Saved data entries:
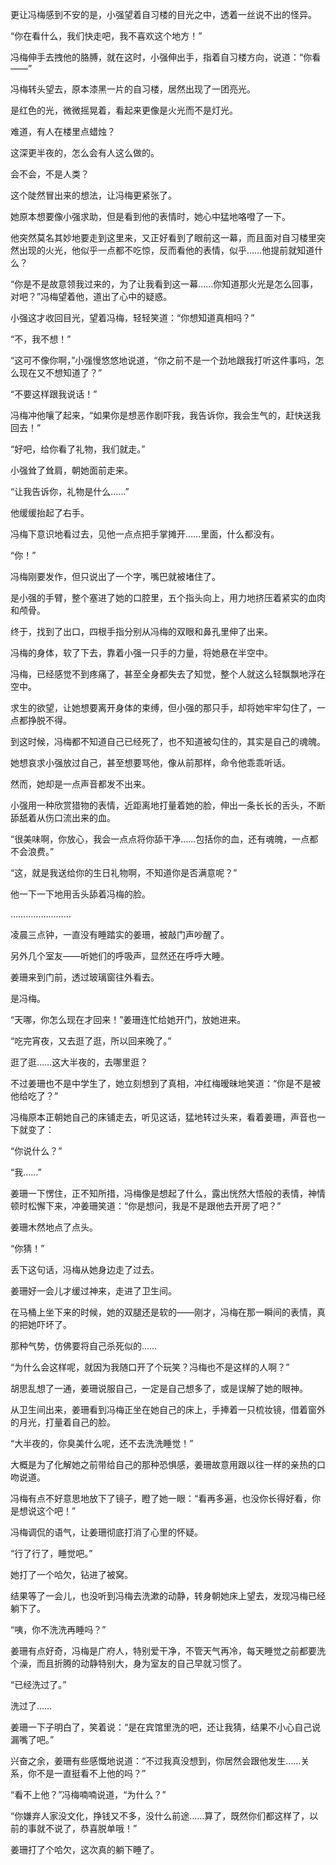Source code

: 更让冯梅感到不安的是，小强望着自习楼的目光之中，透着一丝说不出的怪异。

“你在看什么，我们快走吧，我不喜欢这个地方！”

冯梅伸手去拽他的胳膊，就在这时，小强伸出手，指着自习楼方向，说道：“你看——”

冯梅转头望去，原本漆黑一片的自习楼，居然出现了一团亮光。

是红色的光，微微摇晃着，看起来更像是火光而不是灯光。

难道，有人在楼里点蜡烛？

这深更半夜的，怎么会有人这么做的。

会不会，不是人类？

这个陡然冒出来的想法，让冯梅更紧张了。

她原本想要像小强求助，但是看到他的表情时，她心中猛地咯噔了一下。

他突然莫名其妙地要走到这里来，又正好看到了眼前这一幕，而且面对自习楼里突然出现的火光，他似乎一点都不吃惊，反而看他的表情，似乎……他提前就知道什么？

“你是不是故意领我过来的，为了让我看到这一幕……你知道那火光是怎么回事，对吧？”冯梅望着他，道出了心中的疑惑。

小强这才收回目光，望着冯梅，轻轻笑道：“你想知道真相吗？”

“不，我不想！”

“这可不像你啊，”小强慢悠悠地说道，“你之前不是一个劲地跟我打听这件事吗，怎么现在又不想知道了？”

“不要这样跟我说话！”

冯梅冲他嚷了起来，“如果你是想恶作剧吓我，我告诉你，我会生气的，赶快送我回去！”

“好吧，给你看了礼物，我们就走。”

小强耸了耸肩，朝她面前走来。

“让我告诉你，礼物是什么……”

他缓缓抬起了右手。

冯梅下意识地看过去，见他一点点把手掌摊开……里面，什么都没有。

“你！”

冯梅刚要发作，但只说出了一个字，嘴巴就被堵住了。

是小强的手臂，整个塞进了她的口腔里，五个指头向上，用力地挤压着紧实的血肉和颅骨。

终于，找到了出口，四根手指分别从冯梅的双眼和鼻孔里伸了出来。

冯梅的身体，软了下去，靠着小强一只手的力量，将她悬在半空中。

冯梅，已经感觉不到疼痛了，甚至全身都失去了知觉，整个人就这么轻飘飘地浮在空中。

求生的欲望，让她想要离开身体的束缚，但小强的那只手，却将她牢牢勾住了，一点都挣脱不得。

到这时候，冯梅都不知道自己已经死了，也不知道被勾住的，其实是自己的魂魄。

她想哀求小强放过自己，甚至想要骂他，像从前那样，命令他乖乖听话。

然而，她却是一点声音都发不出来。

小强用一种欣赏猎物的表情，近距离地打量着她的脸，伸出一条长长的舌头，不断舔舐着从伤口流出来的血。

“很美味啊，你放心，我会一点点将你舔干净……包括你的血，还有魂魄，一点都不会浪费。”

“这，就是我送给你的生日礼物啊，不知道你是否满意呢？”

他一下一下地用舌头舔着冯梅的脸。

……………………

凌晨三点钟，一直没有睡踏实的姜珊，被敲门声吵醒了。

另外几个室友——听她们的呼吸声，显然还在呼呼大睡。

姜珊来到门前，透过玻璃窗往外看去。

是冯梅。

“天哪，你怎么现在才回来！”姜珊连忙给她开门，放她进来。

“吃完宵夜，又去逛了逛，所以回来晚了。”

逛了逛……这大半夜的，去哪里逛？

不过姜珊也不是中学生了，她立刻想到了真相，冲红梅暧昧地笑道：“你是不是被他给吃了？”

冯梅原本正朝她自己的床铺走去，听见这话，猛地转过头来，看着姜珊，声音也一下就变了：

“你说什么？”

“我……”

姜珊一下愣住，正不知所措，冯梅像是想起了什么，露出恍然大悟般的表情，神情顿时松懈下来，冲姜珊笑道：“你是想问，我是不是跟他去开房了吧？”

姜珊木然地点了点头。

“你猜！”

丢下这句话，冯梅从她身边走了过去。

姜珊好一会儿才缓过神来，走进了卫生间。

在马桶上坐下来的时候，她的双腿还是软的——刚才，冯梅在那一瞬间的表情，真的把她吓坏了。

那种气势，仿佛要将自己杀死似的……

“为什么会这样呢，就因为我随口开了个玩笑？冯梅也不是这样的人啊？”

胡思乱想了一通，姜珊说服自己，一定是自己想多了，或是误解了她的眼神。

从卫生间出来，姜珊看到冯梅正坐在她自己的床上，手捧着一只梳妆镜，借着窗外的月光，打量着自己的脸。

“大半夜的，你臭美什么呢，还不去洗洗睡觉！”

大概是为了化解她之前带给自己的那种恐惧感，姜珊故意用跟以往一样的亲热的口吻说道。

冯梅有点不好意思地放下了镜子，瞪了她一眼：“看再多遍，也没你长得好看，你是想说这个吧！”

冯梅调侃的语气，让姜珊彻底打消了心里的怀疑。

“行了行了，睡觉吧。”

她打了一个哈欠，钻进了被窝。

结果等了一会儿，也没听到冯梅去洗漱的动静，转身朝她床上望去，发现冯梅已经躺下了。

“咦，你不洗洗再睡吗？”

姜珊有点好奇，冯梅是广府人，特别爱干净，不管天气再冷，每天睡觉之前都要洗个澡，而且折腾的动静特别大，身为室友的自己早就习惯了。

“已经洗过了。”

洗过了……

姜珊一下子明白了，笑着说：“是在宾馆里洗的吧，还让我猜，结果不小心自己说漏嘴了吧。”

兴奋之余，姜珊有些感慨地说道：“不过我真没想到，你居然会跟他发生……关系，你不是一直挺看不上他的吗？”

“看不上他？”冯梅喃喃说道，“为什么？”

“你嫌弃人家没文化，挣钱又不多，没什么前途……算了，既然你们都这样了，以前的事就不说了，恭喜脱单哦！”

姜珊打了个哈欠，这次真的躺下睡了。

**EXERCISE**
Could you set down every record above exactly as written, leaving out the pictures?

**RESPONSE BELOW**
Source code

: 更让冯梅感到不安的是，小强望着自习楼的目光之中，透着一丝说不出的怪异。

“你在看什么，我们快走吧，我不喜欢这个地方！”

冯梅伸手去拽他的胳膊，就在这时，小强伸出手，指着自习楼方向，说道：“你看——”

冯梅转头望去，原本漆黑一片的自习楼，居然出现了一团亮光。

是红色的光，微微摇晃着，看起来更像是火光而不是灯光。

难道，有人在楼里点蜡烛？

这深更半夜的，怎么会有人这么做的。

会不会，不是人类？

这个陡然冒出来的想法，让冯梅更紧张了。

她原本想要像小强求助，但是看到他的表情时，她心中猛地咯噔了一下。

他突然莫名其妙地要走到这里来，又正好看到了眼前这一幕，而且面对自习楼里突然出现的火光，他似乎一点都不吃惊，反而看他的表情，似乎……他提前就知道什么？

“你是不是故意领我过来的，为了让我看到这一幕……你知道那火光是怎么回事，对吧？”冯梅望着他，道出了心中的疑惑。

小强这才收回目光，望着冯梅，轻轻笑道：“你想知道真相吗？”

“不，我不想！”

“这可不像你啊，”小强慢悠悠地说道，“你之前不是一个劲地跟我打听这件事吗，怎么现在又不想知道了？”

“不要这样跟我说话！”

冯梅冲他嚷了起来，“如果你是想恶作剧吓我，我告诉你，我会生气的，赶快送我回去！”

“好吧，给你看了礼物，我们就走。”

小强耸了耸肩，朝她面前走来。

“让我告诉你，礼物是什么……”

他缓缓抬起了右手。

冯梅下意识地看过去，见他一点点把手掌摊开……里面，什么都没有。

“你！”

冯梅刚要发作，但只说出了一个字，嘴巴就被堵住了。

是小强的手臂，整个塞进了她的口腔里，五个指头向上，用力地挤压着紧实的血肉和颅骨。

终于，找到了出口，四根手指分别从冯梅的双眼和鼻孔里伸了出来。

冯梅的身体，软了下去，靠着小强一只手的力量，将她悬在半空中。

冯梅，已经感觉不到疼痛了，甚至全身都失去了知觉，整个人就这么轻飘飘地浮在空中。

求生的欲望，让她想要离开身体的束缚，但小强的那只手，却将她牢牢勾住了，一点都挣脱不得。

到这时候，冯梅都不知道自己已经死了，也不知道被勾住的，其实是自己的魂魄。

她想哀求小强放过自己，甚至想要骂他，像从前那样，命令他乖乖听话。

然而，她却是一点声音都发不出来。

小强用一种欣赏猎物的表情，近距离地打量着她的脸，伸出一条长长的舌头，不断舔舐着从伤口流出来的血。

“很美味啊，你放心，我会一点点将你舔干净……包括你的血，还有魂魄，一点都不会浪费。”

“这，就是我送给你的生日礼物啊，不知道你是否满意呢？”

他一下一下地用舌头舔着冯梅的脸。

……………………

凌晨三点钟，一直没有睡踏实的姜珊，被敲门声吵醒了。

另外几个室友——听她们的呼吸声，显然还在呼呼大睡。

姜珊来到门前，透过玻璃窗往外看去。

是冯梅。

“天哪，你怎么现在才回来！”姜珊连忙给她开门，放她进来。

“吃完宵夜，又去逛了逛，所以回来晚了。”

逛了逛……这大半夜的，去哪里逛？

不过姜珊也不是中学生了，她立刻想到了真相，冲红梅暧昧地笑道：“你是不是被他给吃了？”

冯梅原本正朝她自己的床铺走去，听见这话，猛地转过头来，看着姜珊，声音也一下就变了：

“你说什么？”

“我……”

姜珊一下愣住，正不知所措，冯梅像是想起了什么，露出恍然大悟般的表情，神情顿时松懈下来，冲姜珊笑道：“你是想问，我是不是跟他去开房了吧？”

姜珊木然地点了点头。

“你猜！”

丢下这句话，冯梅从她身边走了过去。

姜珊好一会儿才缓过神来，走进了卫生间。

在马桶上坐下来的时候，她的双腿还是软的——刚才，冯梅在那一瞬间的表情，真的把她吓坏了。

那种气势，仿佛要将自己杀死似的……

“为什么会这样呢，就因为我随口开了个玩笑？冯梅也不是这样的人啊？”

胡思乱想了一通，姜珊说服自己，一定是自己想多了，或是误解了她的眼神。

从卫生间出来，姜珊看到冯梅正坐在她自己的床上，手捧着一只梳妆镜，借着窗外的月光，打量着自己的脸。

“大半夜的，你臭美什么呢，还不去洗洗睡觉！”

大概是为了化解她之前带给自己的那种恐惧感，姜珊故意用跟以往一样的亲热的口吻说道。

冯梅有点不好意思地放下了镜子，瞪了她一眼：“看再多遍，也没你长得好看，你是想说这个吧！”

冯梅调侃的语气，让姜珊彻底打消了心里的怀疑。

“行了行了，睡觉吧。”

她打了一个哈欠，钻进了被窝。

结果等了一会儿，也没听到冯梅去洗漱的动静，转身朝她床上望去，发现冯梅已经躺下了。

“咦，你不洗洗再睡吗？”

姜珊有点好奇，冯梅是广府人，特别爱干净，不管天气再冷，每天睡觉之前都要洗个澡，而且折腾的动静特别大，身为室友的自己早就习惯了。

“已经洗过了。”

洗过了……

姜珊一下子明白了，笑着说：“是在宾馆里洗的吧，还让我猜，结果不小心自己说漏嘴了吧。”

兴奋之余，姜珊有些感慨地说道：“不过我真没想到，你居然会跟他发生……关系，你不是一直挺看不上他的吗？”

“看不上他？”冯梅喃喃说道，“为什么？”

“你嫌弃人家没文化，挣钱又不多，没什么前途……算了，既然你们都这样了，以前的事就不说了，恭喜脱单哦！”

姜珊打了个哈欠，这次真的躺下睡了。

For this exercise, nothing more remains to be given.